The next morning it was raining. Bad luck. The adventure level got cranked up a nudge when we were loaded on the back of a small pick-up truck like cattle. The road that we were about to take was not suited for our minivans. This final bit to the Semuc Champey national monument took us a little more than 30 mins, passing small villages where the life is really basic. As far as I could tell these towns had no electricity available. Along the way there was a big advertisement board, advertising latest technology CAT-scans, which I thought was kind of ironic. Too bad that I was not able to take a picture of that. After this adventurous ride which seemed to last forever we finally arrived at our destination. It was still raining. After dropping our luggage in the hostel (which only had electricity in the evening, powered by a generator), we went for a hike to finally see the pools. We hiked up to the view point, which was very steep and due to the rain also slippery. At the top, we didn’t see anything, the view was obscured by heavy fog. Just as we were about to leave, it cleared up a little bit, and we were able to catch a glimpse of the pools. Magnificent!
Going down was not any easier than climbing up, and I was glad when we reached the pools. I didn’t feel well at that point, shaky on my legs and I was freezing. I think it was a good decision to skip the swim in the pools. Instead, I went to explore the place from outside the water.
After lunch I felt better, and we visited the K’an-Ba caves just next to Semuc Champey. The way back to the end of the cave was a mix of walking on solid ground, walking through water, climbing over rocks, squeezing through narrow gaps and swimming, illuminated by candles that we brought along. A very interesting experience, but I was glad when I saw daylight again and I was without any scratches, bruises or cuts.

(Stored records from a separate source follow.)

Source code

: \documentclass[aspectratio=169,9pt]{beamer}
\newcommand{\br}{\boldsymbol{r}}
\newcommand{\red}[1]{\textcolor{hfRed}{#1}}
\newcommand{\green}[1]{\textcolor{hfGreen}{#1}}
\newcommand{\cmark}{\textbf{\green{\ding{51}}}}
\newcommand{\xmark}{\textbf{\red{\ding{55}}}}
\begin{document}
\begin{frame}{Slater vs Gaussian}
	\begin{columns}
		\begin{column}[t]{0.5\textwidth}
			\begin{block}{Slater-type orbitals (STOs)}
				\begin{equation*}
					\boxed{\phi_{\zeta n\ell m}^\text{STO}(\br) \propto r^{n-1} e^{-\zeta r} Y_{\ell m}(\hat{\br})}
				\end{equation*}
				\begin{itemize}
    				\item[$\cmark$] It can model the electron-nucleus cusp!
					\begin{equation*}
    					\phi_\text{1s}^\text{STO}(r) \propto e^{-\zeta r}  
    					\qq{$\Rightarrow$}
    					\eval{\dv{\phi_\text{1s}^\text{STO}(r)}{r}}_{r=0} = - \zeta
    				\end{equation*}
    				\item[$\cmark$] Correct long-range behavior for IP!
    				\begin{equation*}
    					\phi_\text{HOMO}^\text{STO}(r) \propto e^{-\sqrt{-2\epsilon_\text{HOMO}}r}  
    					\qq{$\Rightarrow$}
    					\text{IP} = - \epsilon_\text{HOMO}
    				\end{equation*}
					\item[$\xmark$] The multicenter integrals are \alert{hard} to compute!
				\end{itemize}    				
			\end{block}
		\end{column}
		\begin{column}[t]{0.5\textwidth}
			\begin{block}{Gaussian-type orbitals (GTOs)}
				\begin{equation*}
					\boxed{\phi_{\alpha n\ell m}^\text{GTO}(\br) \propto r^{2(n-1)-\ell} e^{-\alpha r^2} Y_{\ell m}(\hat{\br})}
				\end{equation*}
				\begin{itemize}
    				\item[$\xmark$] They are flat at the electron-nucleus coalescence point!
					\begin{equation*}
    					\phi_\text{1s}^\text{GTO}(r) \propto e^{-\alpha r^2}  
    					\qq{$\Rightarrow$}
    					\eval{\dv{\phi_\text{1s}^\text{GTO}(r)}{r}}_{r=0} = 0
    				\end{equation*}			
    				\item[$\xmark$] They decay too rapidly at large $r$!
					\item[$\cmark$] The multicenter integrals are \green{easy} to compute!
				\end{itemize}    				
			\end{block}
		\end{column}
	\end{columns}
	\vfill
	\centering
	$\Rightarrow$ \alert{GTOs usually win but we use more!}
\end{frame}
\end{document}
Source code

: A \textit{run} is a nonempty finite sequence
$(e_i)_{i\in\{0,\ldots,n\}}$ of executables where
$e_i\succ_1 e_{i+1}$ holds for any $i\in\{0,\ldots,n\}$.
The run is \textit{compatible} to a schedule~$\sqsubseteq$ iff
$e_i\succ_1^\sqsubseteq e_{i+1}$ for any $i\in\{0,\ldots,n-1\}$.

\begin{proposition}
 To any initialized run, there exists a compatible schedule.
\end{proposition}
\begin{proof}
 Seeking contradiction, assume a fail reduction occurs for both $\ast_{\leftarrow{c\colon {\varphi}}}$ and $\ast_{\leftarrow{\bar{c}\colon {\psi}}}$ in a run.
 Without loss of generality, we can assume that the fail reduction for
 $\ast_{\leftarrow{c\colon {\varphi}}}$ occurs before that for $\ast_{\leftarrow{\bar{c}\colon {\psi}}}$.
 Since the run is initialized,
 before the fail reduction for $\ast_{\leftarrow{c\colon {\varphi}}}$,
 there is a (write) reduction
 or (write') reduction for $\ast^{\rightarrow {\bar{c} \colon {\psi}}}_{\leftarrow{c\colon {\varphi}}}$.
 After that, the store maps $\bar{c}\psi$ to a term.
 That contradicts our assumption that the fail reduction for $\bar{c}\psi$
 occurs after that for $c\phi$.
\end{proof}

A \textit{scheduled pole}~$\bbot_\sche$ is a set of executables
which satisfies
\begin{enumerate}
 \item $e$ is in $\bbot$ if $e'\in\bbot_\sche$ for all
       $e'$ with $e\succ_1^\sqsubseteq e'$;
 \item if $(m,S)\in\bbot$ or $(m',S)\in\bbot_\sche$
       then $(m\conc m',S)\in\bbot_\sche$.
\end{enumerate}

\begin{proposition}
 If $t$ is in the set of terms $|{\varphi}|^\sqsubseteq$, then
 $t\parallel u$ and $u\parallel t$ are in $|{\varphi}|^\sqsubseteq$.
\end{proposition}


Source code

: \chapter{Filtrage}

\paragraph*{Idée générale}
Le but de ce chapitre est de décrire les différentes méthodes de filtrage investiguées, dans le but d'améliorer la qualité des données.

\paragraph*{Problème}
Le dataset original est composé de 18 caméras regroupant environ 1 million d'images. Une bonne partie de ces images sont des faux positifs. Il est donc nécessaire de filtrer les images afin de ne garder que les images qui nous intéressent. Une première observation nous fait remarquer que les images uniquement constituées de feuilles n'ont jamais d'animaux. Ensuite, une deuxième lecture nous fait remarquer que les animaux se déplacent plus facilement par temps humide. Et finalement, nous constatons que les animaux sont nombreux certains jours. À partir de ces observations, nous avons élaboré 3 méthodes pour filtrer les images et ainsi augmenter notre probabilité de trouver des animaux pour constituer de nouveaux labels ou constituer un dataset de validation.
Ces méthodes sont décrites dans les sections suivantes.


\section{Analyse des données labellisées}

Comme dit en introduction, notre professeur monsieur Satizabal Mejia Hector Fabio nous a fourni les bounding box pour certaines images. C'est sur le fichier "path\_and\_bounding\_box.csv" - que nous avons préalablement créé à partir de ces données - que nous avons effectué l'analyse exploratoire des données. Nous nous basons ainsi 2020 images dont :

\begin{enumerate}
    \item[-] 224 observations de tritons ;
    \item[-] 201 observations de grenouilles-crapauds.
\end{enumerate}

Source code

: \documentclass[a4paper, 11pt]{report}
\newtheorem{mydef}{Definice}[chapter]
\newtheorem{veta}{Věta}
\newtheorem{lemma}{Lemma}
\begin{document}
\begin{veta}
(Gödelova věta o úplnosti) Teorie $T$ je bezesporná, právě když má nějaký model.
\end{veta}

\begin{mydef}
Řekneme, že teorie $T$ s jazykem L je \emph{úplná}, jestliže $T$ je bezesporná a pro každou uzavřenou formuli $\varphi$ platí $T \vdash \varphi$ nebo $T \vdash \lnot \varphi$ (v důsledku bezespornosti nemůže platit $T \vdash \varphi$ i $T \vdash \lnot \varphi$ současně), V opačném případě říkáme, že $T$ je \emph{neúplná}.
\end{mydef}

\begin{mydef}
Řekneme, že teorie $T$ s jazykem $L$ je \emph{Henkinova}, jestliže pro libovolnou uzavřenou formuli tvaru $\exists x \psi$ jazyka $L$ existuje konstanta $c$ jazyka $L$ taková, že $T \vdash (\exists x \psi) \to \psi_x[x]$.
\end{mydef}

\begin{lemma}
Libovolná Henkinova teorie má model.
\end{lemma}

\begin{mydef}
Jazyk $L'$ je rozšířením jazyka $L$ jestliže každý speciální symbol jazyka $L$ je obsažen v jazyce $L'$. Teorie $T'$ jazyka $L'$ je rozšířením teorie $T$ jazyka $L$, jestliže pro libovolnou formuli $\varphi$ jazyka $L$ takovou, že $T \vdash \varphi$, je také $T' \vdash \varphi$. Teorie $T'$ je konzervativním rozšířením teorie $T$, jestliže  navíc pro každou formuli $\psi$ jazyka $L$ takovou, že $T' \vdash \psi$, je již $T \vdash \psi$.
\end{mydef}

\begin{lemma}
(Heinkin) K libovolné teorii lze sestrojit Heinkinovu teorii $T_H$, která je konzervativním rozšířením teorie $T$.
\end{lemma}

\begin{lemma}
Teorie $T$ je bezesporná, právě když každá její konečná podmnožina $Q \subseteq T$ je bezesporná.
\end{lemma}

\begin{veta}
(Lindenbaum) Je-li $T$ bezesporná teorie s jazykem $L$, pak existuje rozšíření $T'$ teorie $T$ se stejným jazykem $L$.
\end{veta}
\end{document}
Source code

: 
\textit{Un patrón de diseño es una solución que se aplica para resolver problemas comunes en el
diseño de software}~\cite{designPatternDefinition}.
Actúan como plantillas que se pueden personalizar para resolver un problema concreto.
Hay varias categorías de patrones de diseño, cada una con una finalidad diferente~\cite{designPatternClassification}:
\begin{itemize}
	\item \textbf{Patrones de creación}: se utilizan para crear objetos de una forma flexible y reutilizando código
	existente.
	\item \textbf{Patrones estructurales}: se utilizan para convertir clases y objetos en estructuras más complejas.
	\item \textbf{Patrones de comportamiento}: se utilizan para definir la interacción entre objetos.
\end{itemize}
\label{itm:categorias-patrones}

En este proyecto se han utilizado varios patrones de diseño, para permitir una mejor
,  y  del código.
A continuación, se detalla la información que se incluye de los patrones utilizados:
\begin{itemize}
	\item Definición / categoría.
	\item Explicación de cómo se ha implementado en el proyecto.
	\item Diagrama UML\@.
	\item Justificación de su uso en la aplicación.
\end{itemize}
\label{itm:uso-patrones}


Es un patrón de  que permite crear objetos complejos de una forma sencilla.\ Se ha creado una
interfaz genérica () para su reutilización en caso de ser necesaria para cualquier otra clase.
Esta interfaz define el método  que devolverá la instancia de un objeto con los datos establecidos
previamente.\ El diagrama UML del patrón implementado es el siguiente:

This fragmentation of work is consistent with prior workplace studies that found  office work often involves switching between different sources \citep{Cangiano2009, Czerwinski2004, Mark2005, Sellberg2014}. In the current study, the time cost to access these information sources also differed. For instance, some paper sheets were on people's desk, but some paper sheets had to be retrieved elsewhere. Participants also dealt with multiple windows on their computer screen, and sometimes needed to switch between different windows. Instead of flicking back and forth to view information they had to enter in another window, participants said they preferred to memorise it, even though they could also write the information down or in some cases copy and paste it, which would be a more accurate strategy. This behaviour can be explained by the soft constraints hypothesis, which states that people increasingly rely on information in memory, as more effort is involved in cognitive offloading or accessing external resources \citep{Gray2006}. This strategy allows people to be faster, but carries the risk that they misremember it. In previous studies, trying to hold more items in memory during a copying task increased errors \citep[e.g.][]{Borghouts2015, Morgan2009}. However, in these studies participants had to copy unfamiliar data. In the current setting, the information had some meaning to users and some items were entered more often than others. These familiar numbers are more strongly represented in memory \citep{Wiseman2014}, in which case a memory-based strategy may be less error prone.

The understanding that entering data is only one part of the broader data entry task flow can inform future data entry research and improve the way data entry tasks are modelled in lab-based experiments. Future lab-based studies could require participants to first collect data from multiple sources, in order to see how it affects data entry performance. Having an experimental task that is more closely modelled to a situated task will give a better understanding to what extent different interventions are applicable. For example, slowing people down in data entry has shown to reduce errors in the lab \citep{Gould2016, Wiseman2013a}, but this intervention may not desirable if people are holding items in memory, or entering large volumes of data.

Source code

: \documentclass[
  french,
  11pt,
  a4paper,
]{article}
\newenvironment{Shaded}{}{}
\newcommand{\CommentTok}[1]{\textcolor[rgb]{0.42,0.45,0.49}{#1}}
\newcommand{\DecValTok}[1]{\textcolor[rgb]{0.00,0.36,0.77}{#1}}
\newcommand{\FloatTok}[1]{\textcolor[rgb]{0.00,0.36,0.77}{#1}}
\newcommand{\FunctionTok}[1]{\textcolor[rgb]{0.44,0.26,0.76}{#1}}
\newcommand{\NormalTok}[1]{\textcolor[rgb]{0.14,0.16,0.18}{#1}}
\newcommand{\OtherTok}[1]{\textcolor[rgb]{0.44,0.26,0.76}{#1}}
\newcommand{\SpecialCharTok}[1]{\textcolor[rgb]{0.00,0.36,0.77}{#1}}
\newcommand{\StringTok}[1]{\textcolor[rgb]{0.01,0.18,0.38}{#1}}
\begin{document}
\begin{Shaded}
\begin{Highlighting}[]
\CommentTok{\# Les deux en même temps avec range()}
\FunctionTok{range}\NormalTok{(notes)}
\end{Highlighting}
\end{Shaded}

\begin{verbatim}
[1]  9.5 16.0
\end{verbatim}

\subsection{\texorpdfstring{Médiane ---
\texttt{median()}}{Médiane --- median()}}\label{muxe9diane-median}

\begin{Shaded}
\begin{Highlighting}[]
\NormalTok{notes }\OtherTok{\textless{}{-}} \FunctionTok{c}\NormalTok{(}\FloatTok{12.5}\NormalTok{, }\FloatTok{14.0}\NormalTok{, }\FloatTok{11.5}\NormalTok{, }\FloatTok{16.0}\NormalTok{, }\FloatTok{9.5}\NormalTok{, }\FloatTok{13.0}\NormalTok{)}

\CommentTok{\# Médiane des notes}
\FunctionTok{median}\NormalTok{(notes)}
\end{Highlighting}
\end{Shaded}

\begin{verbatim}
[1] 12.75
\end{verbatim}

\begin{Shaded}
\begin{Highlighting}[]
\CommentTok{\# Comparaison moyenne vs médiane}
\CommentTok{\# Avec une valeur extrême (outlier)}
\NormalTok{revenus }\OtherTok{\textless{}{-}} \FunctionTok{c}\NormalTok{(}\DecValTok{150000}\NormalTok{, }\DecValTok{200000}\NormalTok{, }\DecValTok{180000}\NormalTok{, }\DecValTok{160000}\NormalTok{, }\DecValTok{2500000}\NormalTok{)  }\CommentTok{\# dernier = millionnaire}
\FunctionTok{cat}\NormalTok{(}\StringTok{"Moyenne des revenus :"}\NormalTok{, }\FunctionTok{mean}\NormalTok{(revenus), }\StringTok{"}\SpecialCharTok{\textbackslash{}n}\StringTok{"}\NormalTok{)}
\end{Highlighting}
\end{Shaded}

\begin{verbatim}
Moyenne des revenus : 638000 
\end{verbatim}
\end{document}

We capped off this adventurous afternoon by a short tubing tour on the Cahabón river. While we floated down on our inflatable rings, local kids tried to sell us beer and chocolate, even the fact that we didn’t have any money with us didn’t seem to bother them. We were told that we could always come back and pay them later. In any case we refused, the thought of a shower, dry and warm clothes and a roof over our head was stronger than beer and chocolate. In the meantime, they turned on the generator, and we had dinner, a drink or two, and played some games.
Early in the morning, at 6 o’clock to be more specific, the pick-up truck for the ride back was waiting for us. Nobody was looking forward to it, but I guess we had no choice. We were also a bit worried about the condition of the road, since the rain had not stopped until early in the morning. The truck handled this situation without any issues. In Lanquín, the comfy minivans were waiting for us. We immediately took off for Cobán, where we had a delicious brunch. We made a very short sightseeing tour in Cobán as well, visiting the market and the triangular main square with its monument, which I thought is somewhat out of place. Maybe it was also the bad weather, it was still raining. You can judge yourself. I think the view from the view point where we stopped was way more beautiful, even with a lot of clouds.
After another 5 hours in the minivan, we finally arrived in Antigua Guatemala, where the sun was illuminating the bright colorful colonial buildings. It was like coming home.